● Supplied information:
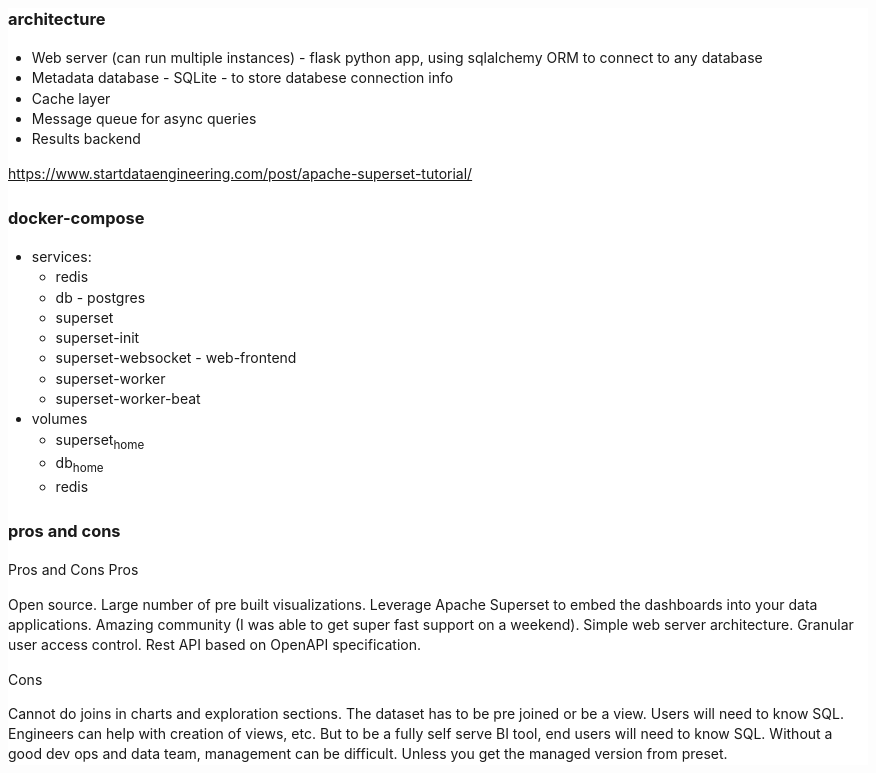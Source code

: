 ### architecture

-   Web server (can run multiple instances) - flask python app, using sqlalchemy ORM to connect to any database
-   Metadata database - SQLite - to store databese connection info
-   Cache layer
-   Message queue for async queries
-   Results backend

<https://www.startdataengineering.com/post/apache-superset-tutorial/>


<a id="org55d6372"></a>

### docker-compose

-   services:
    -   redis
    -   db - postgres
    -   superset
    -   superset-init
    -   superset-websocket - web-frontend
    -   superset-worker
    -   superset-worker-beat
-   volumes
    -   superset<sub>home</sub>
    -   db<sub>home</sub>
    -   redis


<a id="org801dd7e"></a>

### pros and cons

Pros and Cons
Pros

Open source.
Large number of pre built visualizations.
Leverage Apache Superset to embed the dashboards into your data applications.
Amazing community (I was able to get super fast support on a weekend).
Simple web server architecture.
Granular user access control.
Rest API based on OpenAPI specification.

Cons

Cannot do joins in charts and exploration sections. The dataset has to be pre joined or be a view.
Users will need to know SQL. Engineers can help with creation of views, etc. But to be a fully self serve BI tool, end users will need to know SQL.
Without a good dev ops and data team, management can be difficult. Unless you get the managed version from preset.


<a id="org74fce95"></a>
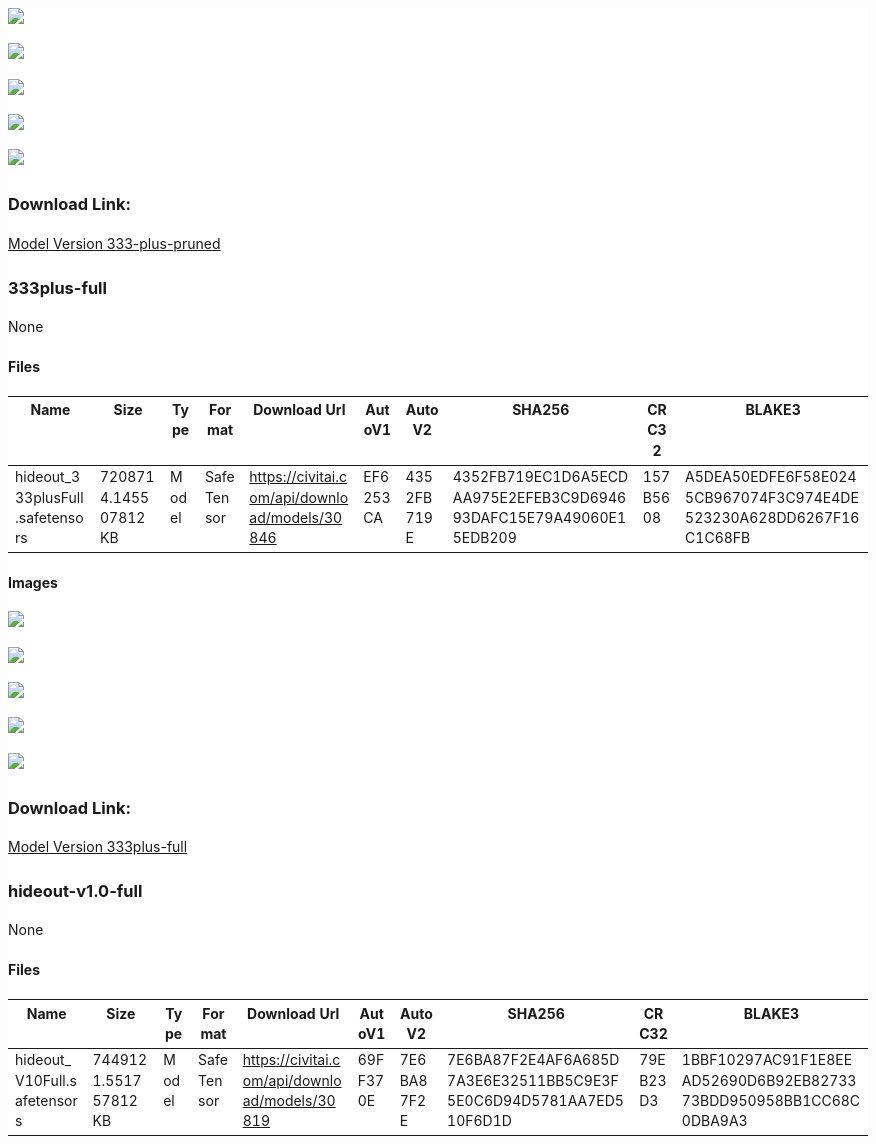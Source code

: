 <p><img src="https://image.civitai.com/xG1nkqKTMzGDvpLrqFT7WA/2fb21889-e2c9-4b75-4b43-790125793b00/width=450/357890.jpeg" /></p>

<p><img src="https://image.civitai.com/xG1nkqKTMzGDvpLrqFT7WA/a95abd45-86c2-4227-788e-efeaf4bab900/width=450/357889.jpeg" /></p>

<p><img src="https://image.civitai.com/xG1nkqKTMzGDvpLrqFT7WA/6690e0c6-76e1-4441-42e6-360c97c7d500/width=450/357888.jpeg" /></p>

<p><img src="https://image.civitai.com/xG1nkqKTMzGDvpLrqFT7WA/56526aac-00d2-402e-a2e4-a05bc4ec3700/width=450/357887.jpeg" /></p>

<p><img src="https://image.civitai.com/xG1nkqKTMzGDvpLrqFT7WA/153d13dd-8ed3-4c1f-6ea8-8b913baecd00/width=450/357886.jpeg" /></p>

### Download Link:

[Model Version 333-plus-pruned](https://civitai.com/api/download/models/30898)

### 333plus-full

None

#### Files

| Name | Size | Type | Format | Download Url | AutoV1 | AutoV2 | SHA256 | CRC32 | BLAKE3 |
| --- | --- | --- | --- | --- | --- | --- | --- | --- | --- |
| hideout_333plusFull.safetensors | 7208714.145507812 KB | Model | SafeTensor | https://civitai.com/api/download/models/30846 | EF6253CA | 4352FB719E | 4352FB719EC1D6A5ECDAA975E2EFEB3C9D694693DAFC15E79A49060E15EDB209 | 157B5608 | A5DEA50EDFE6F58E0245CB967074F3C974E4DE523230A628DD6267F16C1C68FB |

#### Images

<p><img src="https://image.civitai.com/xG1nkqKTMzGDvpLrqFT7WA/2fb21889-e2c9-4b75-4b43-790125793b00/width=450/350454.jpeg" /></p>

<p><img src="https://image.civitai.com/xG1nkqKTMzGDvpLrqFT7WA/a95abd45-86c2-4227-788e-efeaf4bab900/width=450/350453.jpeg" /></p>

<p><img src="https://image.civitai.com/xG1nkqKTMzGDvpLrqFT7WA/6690e0c6-76e1-4441-42e6-360c97c7d500/width=450/357514.jpeg" /></p>

<p><img src="https://image.civitai.com/xG1nkqKTMzGDvpLrqFT7WA/56526aac-00d2-402e-a2e4-a05bc4ec3700/width=450/357513.jpeg" /></p>

<p><img src="https://image.civitai.com/xG1nkqKTMzGDvpLrqFT7WA/6ccb5187-cae7-46f7-af48-b08fa6402200/width=450/357891.jpeg" /></p>

### Download Link:

[Model Version 333plus-full](https://civitai.com/api/download/models/30846)

### hideout-v1.0-full

None

#### Files

| Name | Size | Type | Format | Download Url | AutoV1 | AutoV2 | SHA256 | CRC32 | BLAKE3 |
| --- | --- | --- | --- | --- | --- | --- | --- | --- | --- |
| hideout_V10Full.safetensors | 7449121.551757812 KB | Model | SafeTensor | https://civitai.com/api/download/models/30819 | 69FF370E | 7E6BA87F2E | 7E6BA87F2E4AF6A685D7A3E6E32511BB5C9E3F5E0C6D94D5781AA7ED510F6D1D | 79EB23D3 | 1BBF10297AC91F1E8EEAD52690D6B92EB8273373BDD950958BB1CC68C0DBA9A3 |
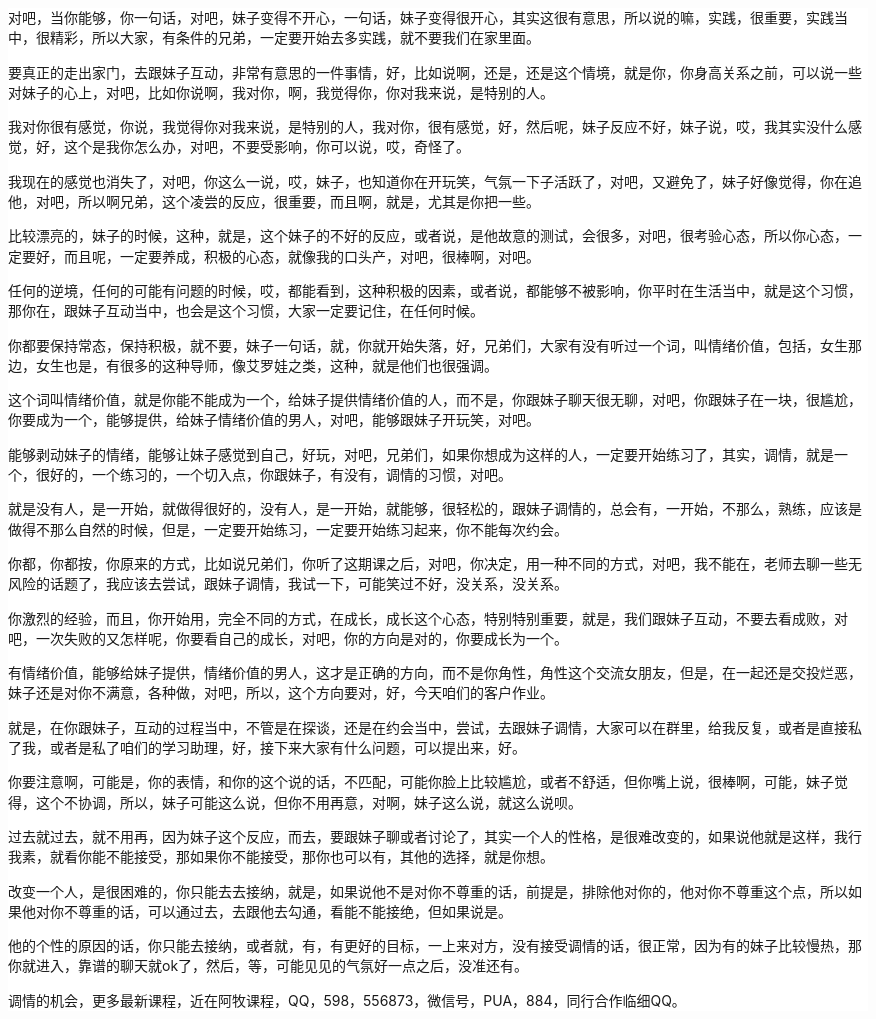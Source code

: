 对吧，当你能够，你一句话，对吧，妹子变得不开心，一句话，妹子变得很开心，其实这很有意思，所以说的嘛，实践，很重要，实践当中，很精彩，所以大家，有条件的兄弟，一定要开始去多实践，就不要我们在家里面。

要真正的走出家门，去跟妹子互动，非常有意思的一件事情，好，比如说啊，还是，还是这个情境，就是你，你身高关系之前，可以说一些对妹子的心上，对吧，比如你说啊，我对你，啊，我觉得你，你对我来说，是特别的人。

我对你很有感觉，你说，我觉得你对我来说，是特别的人，我对你，很有感觉，好，然后呢，妹子反应不好，妹子说，哎，我其实没什么感觉，好，这个是我你怎么办，对吧，不要受影响，你可以说，哎，奇怪了。

我现在的感觉也消失了，对吧，你这么一说，哎，妹子，也知道你在开玩笑，气氛一下子活跃了，对吧，又避免了，妹子好像觉得，你在追他，对吧，所以啊兄弟，这个凌尝的反应，很重要，而且啊，就是，尤其是你把一些。

比较漂亮的，妹子的时候，这种，就是，这个妹子的不好的反应，或者说，是他故意的测试，会很多，对吧，很考验心态，所以你心态，一定要好，而且呢，一定要养成，积极的心态，就像我的口头产，对吧，很棒啊，对吧。

任何的逆境，任何的可能有问题的时候，哎，都能看到，这种积极的因素，或者说，都能够不被影响，你平时在生活当中，就是这个习惯，那你在，跟妹子互动当中，也会是这个习惯，大家一定要记住，在任何时候。

你都要保持常态，保持积极，就不要，妹子一句话，就，你就开始失落，好，兄弟们，大家有没有听过一个词，叫情绪价值，包括，女生那边，女生也是，有很多的这种导师，像艾罗娃之类，这种，就是他们也很强调。

这个词叫情绪价值，就是你能不能成为一个，给妹子提供情绪价值的人，而不是，你跟妹子聊天很无聊，对吧，你跟妹子在一块，很尴尬，你要成为一个，能够提供，给妹子情绪价值的男人，对吧，能够跟妹子开玩笑，对吧。

能够剥动妹子的情绪，能够让妹子感觉到自己，好玩，对吧，兄弟们，如果你想成为这样的人，一定要开始练习了，其实，调情，就是一个，很好的，一个练习的，一个切入点，你跟妹子，有没有，调情的习惯，对吧。

就是没有人，是一开始，就做得很好的，没有人，是一开始，就能够，很轻松的，跟妹子调情的，总会有，一开始，不那么，熟练，应该是做得不那么自然的时候，但是，一定要开始练习，一定要开始练习起来，你不能每次约会。

你都，你都按，你原来的方式，比如说兄弟们，你听了这期课之后，对吧，你决定，用一种不同的方式，对吧，我不能在，老师去聊一些无风险的话题了，我应该去尝试，跟妹子调情，我试一下，可能笑过不好，没关系，没关系。

你激烈的经验，而且，你开始用，完全不同的方式，在成长，成长这个心态，特别特别重要，就是，我们跟妹子互动，不要去看成败，对吧，一次失败的又怎样呢，你要看自己的成长，对吧，你的方向是对的，你要成长为一个。

有情绪价值，能够给妹子提供，情绪价值的男人，这才是正确的方向，而不是你角性，角性这个交流女朋友，但是，在一起还是交投烂恶，妹子还是对你不满意，各种做，对吧，所以，这个方向要对，好，今天咱们的客户作业。

就是，在你跟妹子，互动的过程当中，不管是在探谈，还是在约会当中，尝试，去跟妹子调情，大家可以在群里，给我反复，或者是直接私了我，或者是私了咱们的学习助理，好，接下来大家有什么问题，可以提出来，好。

你要注意啊，可能是，你的表情，和你的这个说的话，不匹配，可能你脸上比较尴尬，或者不舒适，但你嘴上说，很棒啊，可能，妹子觉得，这个不协调，所以，妹子可能这么说，但你不用再意，对啊，妹子这么说，就这么说呗。

过去就过去，就不用再，因为妹子这个反应，而去，要跟妹子聊或者讨论了，其实一个人的性格，是很难改变的，如果说他就是这样，我行我素，就看你能不能接受，那如果你不能接受，那你也可以有，其他的选择，就是你想。

改变一个人，是很困难的，你只能去去接纳，就是，如果说他不是对你不尊重的话，前提是，排除他对你的，他对你不尊重这个点，所以如果他对你不尊重的话，可以通过去，去跟他去勾通，看能不能接绝，但如果说是。

他的个性的原因的话，你只能去接纳，或者就，有，有更好的目标，一上来对方，没有接受调情的话，很正常，因为有的妹子比较慢热，那你就进入，靠谱的聊天就ok了，然后，等，可能见见的气氛好一点之后，没准还有。

调情的机会，更多最新课程，近在阿牧课程，QQ，598，556873，微信号，PUA，884，同行合作临细QQ。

● Exercise brief:
Give the number of lines in the data that contain the word "home", and add no other text.

● Answer section:
2